Your goal: Lines below containing the word "gateway" should be copied out.

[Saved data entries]
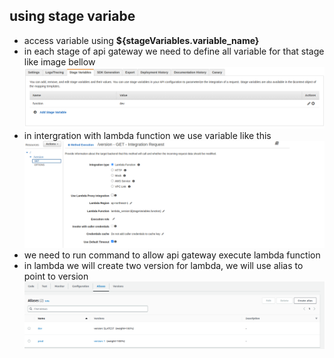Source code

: ## using stage variabe 
- access variable using **${stageVariables.variable_name}**
- in each stage of api gateway we need to define all variable for that stage like image bellow
  ![image](./images/stage_variable.png)
- in intergration with lambda function we use variable like this
  ![image](./images/stage_intergration_lambda.png)
- we need to run command to allow api gateway execute lambda function
- in lambda we will create two version for lambda, we will  use alias to point to version
  ![image](./images/lambda_alias.png)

Answer below:
- in each stage of api gateway we need to define all variable for that stage like image bellow
- we need to run command to allow api gateway execute lambda function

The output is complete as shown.